During our recital the twins have been pommelling each other. The aspirant for primogeniture called out there, on the Flachsenfingen road, which was covered with the darkness of night, in one continued yell, "Mr. Court Apothecary!" and as he could not, of course, hear any answer, he was obliged to knock his ear-trumpet against every object, to hear whether it said anything. At last his probing-rod came in contact with the firstborn, and he marched up to him to beg his forgiveness and return. But the Apothecary was in such a boiling and overflowing state, that, when the bellows-blower ducked his head to take in his answer, he made up his hand into a ball and let it fall like a bell-hammer on the sagittal suture of the bended head, whereupon the diving-bell gave out a regular tone. The Apothecary, if one had rightly understood him and given him time, would by this trip-hammer have made the sutures on the deaf-head considerably more prominent; but in this he was disturbed by his own brother, who bent his head down like a bush,—for the bellows-blower would have inserted his fingers like ornamental pins into the artificial hair and dragged him by that, if the peruke had been made fast on his head,—so that he could lay his hearing-tube as a second backbone so stoutly and yet so carefully along the twin's first, that no one came off with compound fractures, except the hearing-tube.—Thereupon he said good night, and recommended him to keep to the left, in order not to lose his way....

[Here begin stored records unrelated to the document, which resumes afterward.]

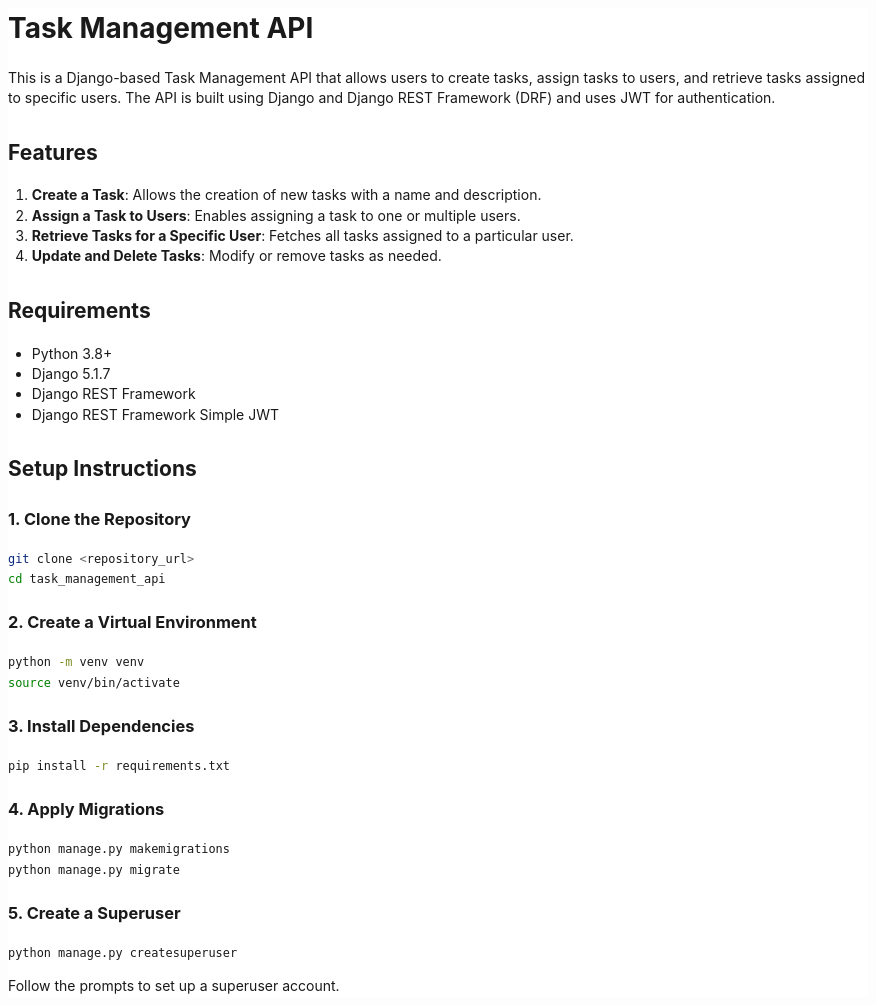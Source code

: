 # Task Management API

This is a Django-based Task Management API that allows users to create tasks, assign tasks to users, and retrieve tasks assigned to specific users. The API is built using Django and Django REST Framework (DRF) and uses JWT for authentication.

## Features

1. **Create a Task**: Allows the creation of new tasks with a name and description.
2. **Assign a Task to Users**: Enables assigning a task to one or multiple users.
3. **Retrieve Tasks for a Specific User**: Fetches all tasks assigned to a particular user.
4. **Update and Delete Tasks**: Modify or remove tasks as needed.

## Requirements

- Python 3.8+
- Django 5.1.7
- Django REST Framework
- Django REST Framework Simple JWT

## Setup Instructions

### 1. Clone the Repository
```sh
git clone <repository_url>
cd task_management_api
```

### 2. Create a Virtual Environment
```sh
python -m venv venv
source venv/bin/activate  
```

### 3. Install Dependencies
```sh
pip install -r requirements.txt
```

### 4. Apply Migrations
```sh
python manage.py makemigrations
python manage.py migrate
```

### 5. Create a Superuser
```sh
python manage.py createsuperuser
```
Follow the prompts to set up a superuser account.
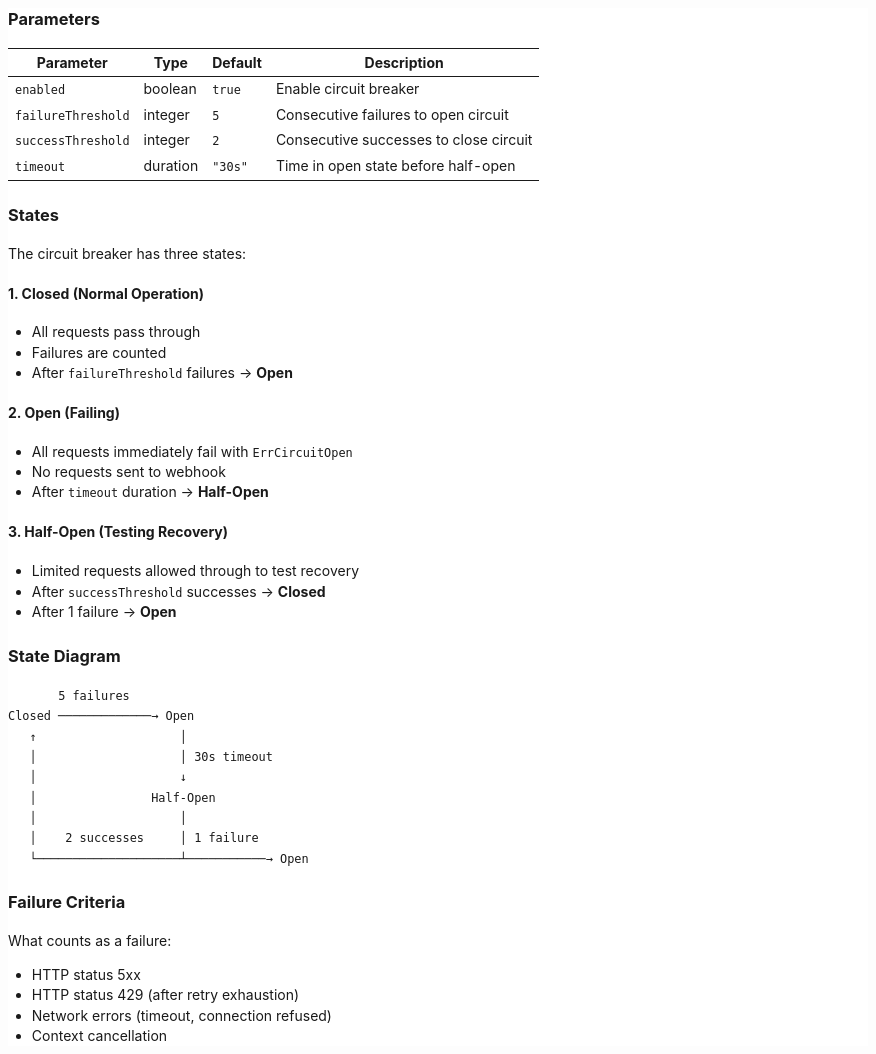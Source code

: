 ### Parameters

| Parameter | Type | Default | Description |
|-----------|------|---------|-------------|
| `enabled` | boolean | `true` | Enable circuit breaker |
| `failureThreshold` | integer | `5` | Consecutive failures to open circuit |
| `successThreshold` | integer | `2` | Consecutive successes to close circuit |
| `timeout` | duration | `"30s"` | Time in open state before half-open |

### States

The circuit breaker has three states:

#### 1. Closed (Normal Operation)

- All requests pass through
- Failures are counted
- After `failureThreshold` failures → **Open**

#### 2. Open (Failing)

- All requests immediately fail with `ErrCircuitOpen`
- No requests sent to webhook
- After `timeout` duration → **Half-Open**

#### 3. Half-Open (Testing Recovery)

- Limited requests allowed through to test recovery
- After `successThreshold` successes → **Closed**
- After 1 failure → **Open**

### State Diagram

```
       5 failures
Closed ─────────────→ Open
   ↑                    │
   │                    │ 30s timeout
   │                    ↓
   │                Half-Open
   │                    │
   │    2 successes     │ 1 failure
   └────────────────────┴───────────→ Open
```

### Failure Criteria

What counts as a failure:
- HTTP status 5xx
- HTTP status 429 (after retry exhaustion)
- Network errors (timeout, connection refused)
- Context cancellation
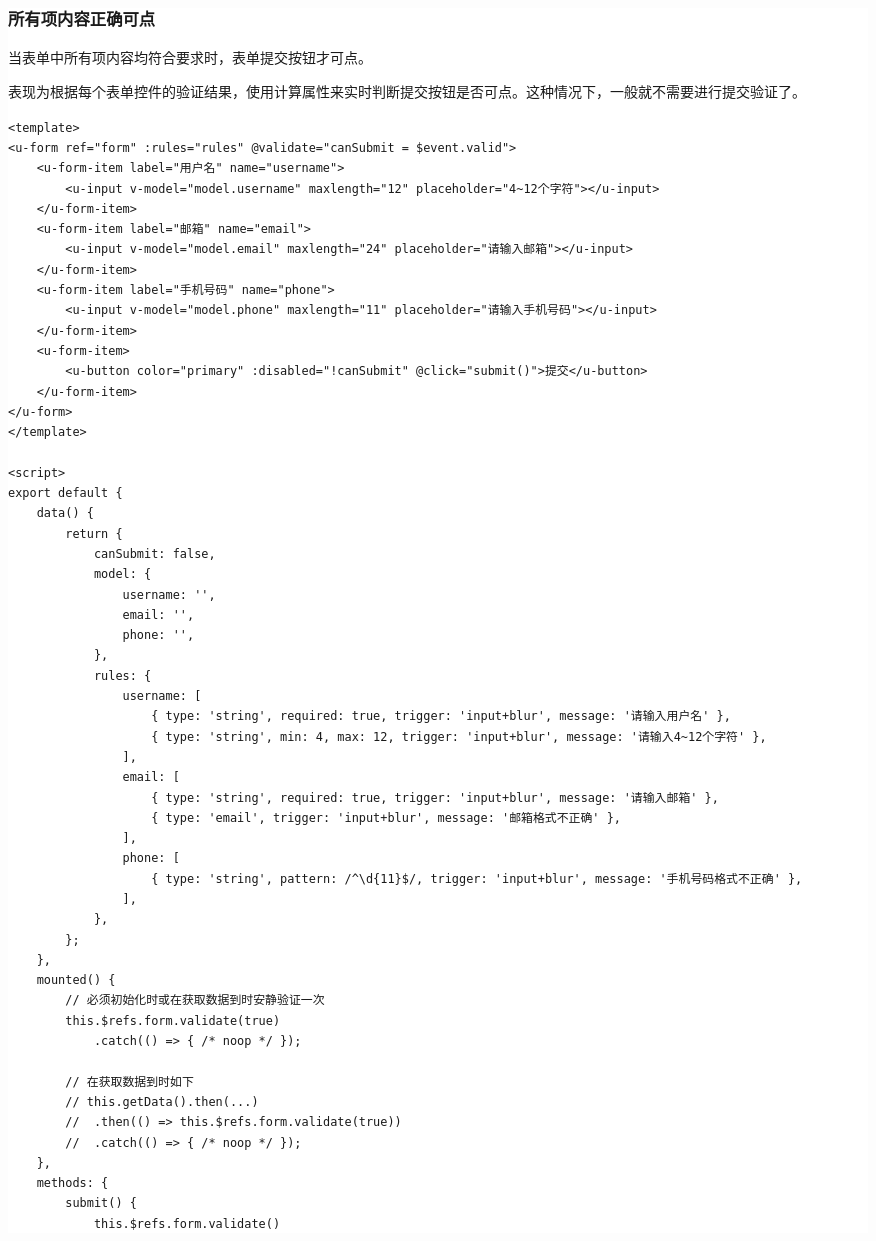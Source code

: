 ### 所有项内容正确可点

当表单中所有项内容均符合要求时，表单提交按钮才可点。

表现为根据每个表单控件的验证结果，使用计算属性来实时判断提交按钮是否可点。这种情况下，一般就不需要进行提交验证了。

``` vue
<template>
<u-form ref="form" :rules="rules" @validate="canSubmit = $event.valid">
    <u-form-item label="用户名" name="username">
        <u-input v-model="model.username" maxlength="12" placeholder="4~12个字符"></u-input>
    </u-form-item>
    <u-form-item label="邮箱" name="email">
        <u-input v-model="model.email" maxlength="24" placeholder="请输入邮箱"></u-input>
    </u-form-item>
    <u-form-item label="手机号码" name="phone">
        <u-input v-model="model.phone" maxlength="11" placeholder="请输入手机号码"></u-input>
    </u-form-item>
    <u-form-item>
        <u-button color="primary" :disabled="!canSubmit" @click="submit()">提交</u-button>
    </u-form-item>
</u-form>
</template>

<script>
export default {
    data() {
        return {
            canSubmit: false,
            model: {
                username: '',
                email: '',
                phone: '',
            },
            rules: {
                username: [
                    { type: 'string', required: true, trigger: 'input+blur', message: '请输入用户名' },
                    { type: 'string', min: 4, max: 12, trigger: 'input+blur', message: '请输入4~12个字符' },
                ],
                email: [
                    { type: 'string', required: true, trigger: 'input+blur', message: '请输入邮箱' },
                    { type: 'email', trigger: 'input+blur', message: '邮箱格式不正确' },
                ],
                phone: [
                    { type: 'string', pattern: /^\d{11}$/, trigger: 'input+blur', message: '手机号码格式不正确' },
                ],
            },
        };
    },
    mounted() {
        // 必须初始化时或在获取数据到时安静验证一次
        this.$refs.form.validate(true)
            .catch(() => { /* noop */ });

        // 在获取数据到时如下
        // this.getData().then(...)
        //  .then(() => this.$refs.form.validate(true))
        //  .catch(() => { /* noop */ });
    },
    methods: {
        submit() {
            this.$refs.form.validate()
```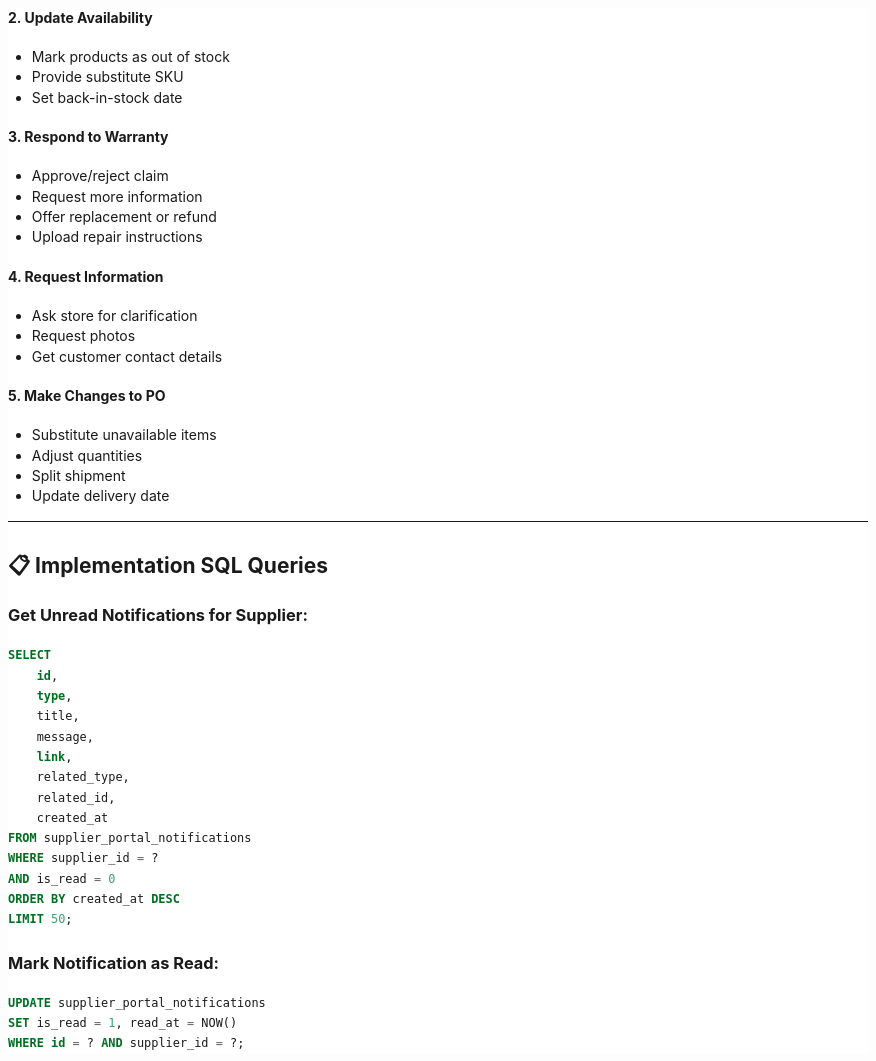 #### **2. Update Availability**
- Mark products as out of stock
- Provide substitute SKU
- Set back-in-stock date

#### **3. Respond to Warranty**
- Approve/reject claim
- Request more information
- Offer replacement or refund
- Upload repair instructions

#### **4. Request Information**
- Ask store for clarification
- Request photos
- Get customer contact details

#### **5. Make Changes to PO**
- Substitute unavailable items
- Adjust quantities
- Split shipment
- Update delivery date

---

## 📋 Implementation SQL Queries

### **Get Unread Notifications for Supplier:**
```sql
SELECT 
    id,
    type,
    title,
    message,
    link,
    related_type,
    related_id,
    created_at
FROM supplier_portal_notifications
WHERE supplier_id = ?
AND is_read = 0
ORDER BY created_at DESC
LIMIT 50;
```

### **Mark Notification as Read:**
```sql
UPDATE supplier_portal_notifications
SET is_read = 1, read_at = NOW()
WHERE id = ? AND supplier_id = ?;
```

—Had I known that this history would overshadow so many leaves, I would sooner have thrown it away.—The next morning the impudent Matthieu paid a visit to the cross-bearer, on whose hands the chiragra, warmed into maturity by wrath, was burning; he was going now—for he answered every reproach against his shamelessness with a greater—to make the gouty hands cat's-paws again to take fresh chestnuts of fun out of the fire. But the Apothecary, whose heart was only small, but not black, felt himself too sorely injured, and when Matthieu, laughing at his complaints, departed from him in silence, without even giving himself the trouble of an excuse, then the chiragrist swore—and there we have the fool again—to upset him.

Come forth again, my Victor! I yearn for fairer souls than these foolish brothers have! None of us lives and reads on so carelessly as not to know in what biographical period of time we are living; it is, namely, eight days before Easter, when Zeusel is on the way to St. Luna.—Flamin disclosed to our Victor the joke upon the sick Zeusel. It displeased him altogether, just as writings like the Anti-hypochondriac, the Vade-Mecum,[[24]] or the oral retailers of printed jokes,—the stalest of all companions,—disgusted him. He could never set on a bearbaiting between two fools: only the sketch of such a battle-piece tickled his humor, but not the execution, just as he loved to read and imagine cudgelling-scenes in Smollett (the master in that line), but never cared to see them. Even of the incarnate bon-mots and hand-pointings at another's body he thought too disparagingly, which I, indeed, should be disposed to call dumb wit (just as there are dumb sins), and which are the true attic salt of small towns; for true wit, methinks, must, like Christianity, show itself, not in words, but in works. He looked upon our follies with a forgiving eye, with humoristic fantasies, and with the ever-recurring thought of the universal lunacy of man, and with melancholy conclusions. When he had once deducted the bad point, that Zeusel came bending before every nobleman as his hired beast, till the latter cudgelled him back, as in Paris one can hire lapdogs to go to walk with,—then the vanity of the man, especially as, in other cases, it was good-natured, indulgent, and often even witty, was something he had little to object to. No one tolerated vanity and pride more affectionately than he. "What does a man get by it, then," said he, much too spiritedly, "unless he is a fool, or where then shall he leave off being lowly? We must either think too well of ourselves, or not at all."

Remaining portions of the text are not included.